WHAT THE TASK REQUIRES
Where in the listing does the string "decrement" appear? Copy every line that holds it.

DATA EXCERPTS

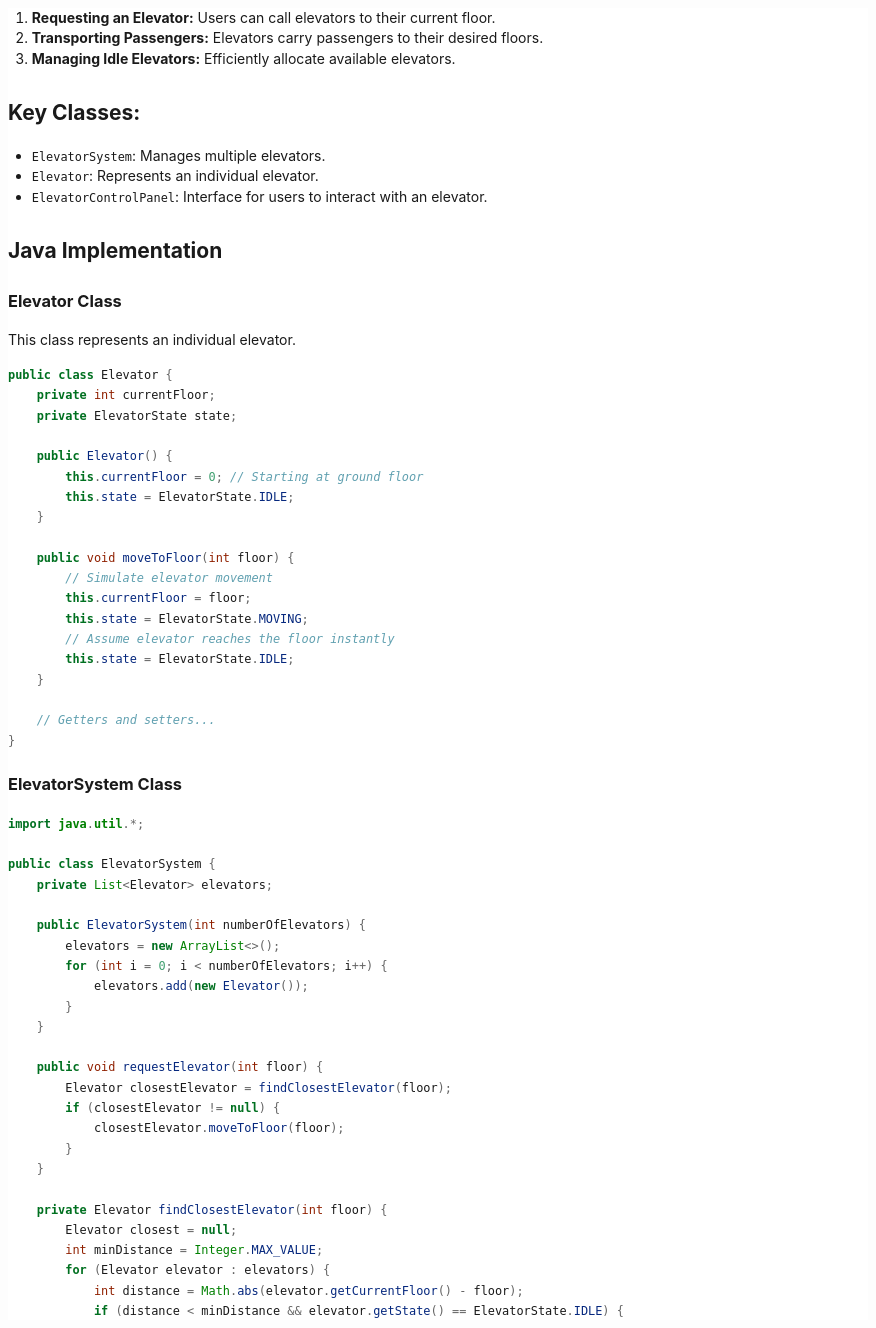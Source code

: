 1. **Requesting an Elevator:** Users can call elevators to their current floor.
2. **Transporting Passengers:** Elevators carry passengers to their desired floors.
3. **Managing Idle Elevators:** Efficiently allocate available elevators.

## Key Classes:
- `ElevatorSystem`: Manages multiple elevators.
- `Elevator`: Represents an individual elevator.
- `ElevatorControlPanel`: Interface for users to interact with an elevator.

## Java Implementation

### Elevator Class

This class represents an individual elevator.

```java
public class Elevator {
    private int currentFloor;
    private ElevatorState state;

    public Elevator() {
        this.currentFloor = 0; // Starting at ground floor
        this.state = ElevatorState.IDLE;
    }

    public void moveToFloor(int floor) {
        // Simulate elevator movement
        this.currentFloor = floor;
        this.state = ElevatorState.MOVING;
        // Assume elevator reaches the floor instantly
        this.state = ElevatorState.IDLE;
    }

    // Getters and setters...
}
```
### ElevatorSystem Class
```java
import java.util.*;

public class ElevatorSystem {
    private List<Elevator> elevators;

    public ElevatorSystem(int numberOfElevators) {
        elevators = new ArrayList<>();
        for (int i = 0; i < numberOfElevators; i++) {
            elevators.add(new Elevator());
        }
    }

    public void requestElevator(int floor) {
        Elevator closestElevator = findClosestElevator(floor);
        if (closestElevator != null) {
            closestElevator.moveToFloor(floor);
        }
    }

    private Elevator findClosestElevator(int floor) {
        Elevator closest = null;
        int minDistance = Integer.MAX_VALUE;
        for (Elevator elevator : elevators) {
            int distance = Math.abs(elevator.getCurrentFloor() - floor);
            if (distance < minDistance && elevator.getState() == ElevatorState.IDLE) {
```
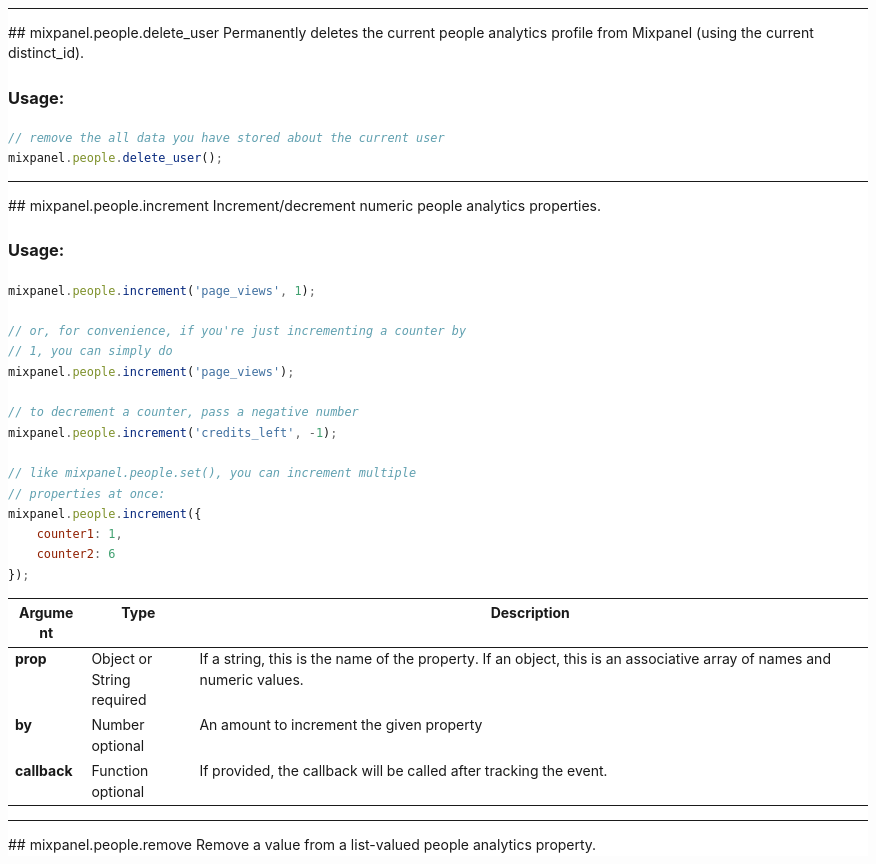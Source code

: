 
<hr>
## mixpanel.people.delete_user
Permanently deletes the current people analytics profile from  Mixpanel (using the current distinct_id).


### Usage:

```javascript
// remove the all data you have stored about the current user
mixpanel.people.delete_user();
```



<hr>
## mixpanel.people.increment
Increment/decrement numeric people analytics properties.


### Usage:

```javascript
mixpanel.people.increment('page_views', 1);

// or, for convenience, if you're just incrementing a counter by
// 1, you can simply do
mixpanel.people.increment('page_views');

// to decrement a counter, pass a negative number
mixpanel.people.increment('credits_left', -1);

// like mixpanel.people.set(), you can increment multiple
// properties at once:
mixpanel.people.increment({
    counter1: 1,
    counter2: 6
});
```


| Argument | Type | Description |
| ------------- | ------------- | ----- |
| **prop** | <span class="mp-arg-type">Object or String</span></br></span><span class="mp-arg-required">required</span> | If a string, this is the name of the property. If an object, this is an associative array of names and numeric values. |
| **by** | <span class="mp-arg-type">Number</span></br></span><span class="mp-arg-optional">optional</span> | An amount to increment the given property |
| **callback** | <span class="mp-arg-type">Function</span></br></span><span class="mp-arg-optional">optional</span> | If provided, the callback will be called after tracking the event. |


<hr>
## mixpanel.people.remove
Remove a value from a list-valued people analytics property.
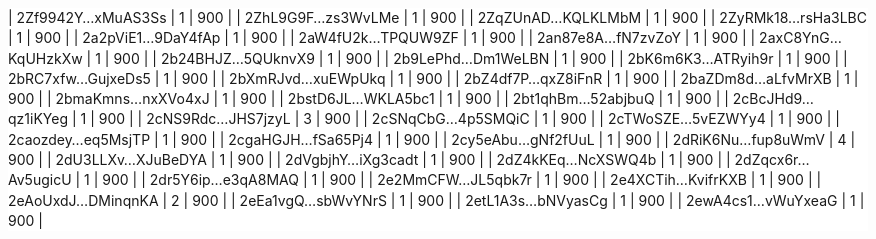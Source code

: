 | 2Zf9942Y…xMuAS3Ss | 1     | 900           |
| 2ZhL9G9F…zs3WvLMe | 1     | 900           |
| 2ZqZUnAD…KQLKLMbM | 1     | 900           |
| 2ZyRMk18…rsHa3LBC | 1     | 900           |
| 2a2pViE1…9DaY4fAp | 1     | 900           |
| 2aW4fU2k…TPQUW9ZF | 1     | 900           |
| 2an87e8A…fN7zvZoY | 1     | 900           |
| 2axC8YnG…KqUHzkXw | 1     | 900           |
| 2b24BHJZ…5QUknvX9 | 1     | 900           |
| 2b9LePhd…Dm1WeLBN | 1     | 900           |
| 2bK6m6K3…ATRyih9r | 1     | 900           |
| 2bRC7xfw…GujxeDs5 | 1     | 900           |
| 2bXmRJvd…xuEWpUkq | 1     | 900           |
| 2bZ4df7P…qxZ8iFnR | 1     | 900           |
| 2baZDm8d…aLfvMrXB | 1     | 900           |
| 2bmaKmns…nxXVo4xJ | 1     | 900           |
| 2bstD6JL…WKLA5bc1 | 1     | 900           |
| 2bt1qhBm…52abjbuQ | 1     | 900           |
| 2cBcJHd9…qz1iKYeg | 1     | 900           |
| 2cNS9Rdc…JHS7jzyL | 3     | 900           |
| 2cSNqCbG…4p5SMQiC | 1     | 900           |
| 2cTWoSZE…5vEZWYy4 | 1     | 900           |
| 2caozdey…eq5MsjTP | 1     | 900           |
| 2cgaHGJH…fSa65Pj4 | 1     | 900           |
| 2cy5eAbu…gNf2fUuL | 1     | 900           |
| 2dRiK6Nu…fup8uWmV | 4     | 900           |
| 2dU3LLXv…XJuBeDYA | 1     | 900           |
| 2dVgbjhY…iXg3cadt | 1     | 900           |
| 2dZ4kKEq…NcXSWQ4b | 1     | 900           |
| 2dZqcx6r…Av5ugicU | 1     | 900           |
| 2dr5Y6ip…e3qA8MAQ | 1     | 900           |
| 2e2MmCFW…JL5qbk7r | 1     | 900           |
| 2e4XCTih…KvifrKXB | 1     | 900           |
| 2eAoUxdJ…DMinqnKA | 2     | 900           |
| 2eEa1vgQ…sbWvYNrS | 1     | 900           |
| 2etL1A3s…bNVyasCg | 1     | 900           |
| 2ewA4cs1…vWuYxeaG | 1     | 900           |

RESULT FOR THIS TASK
Increment/decrement numeric people analytics properties.
// to decrement a counter, pass a negative number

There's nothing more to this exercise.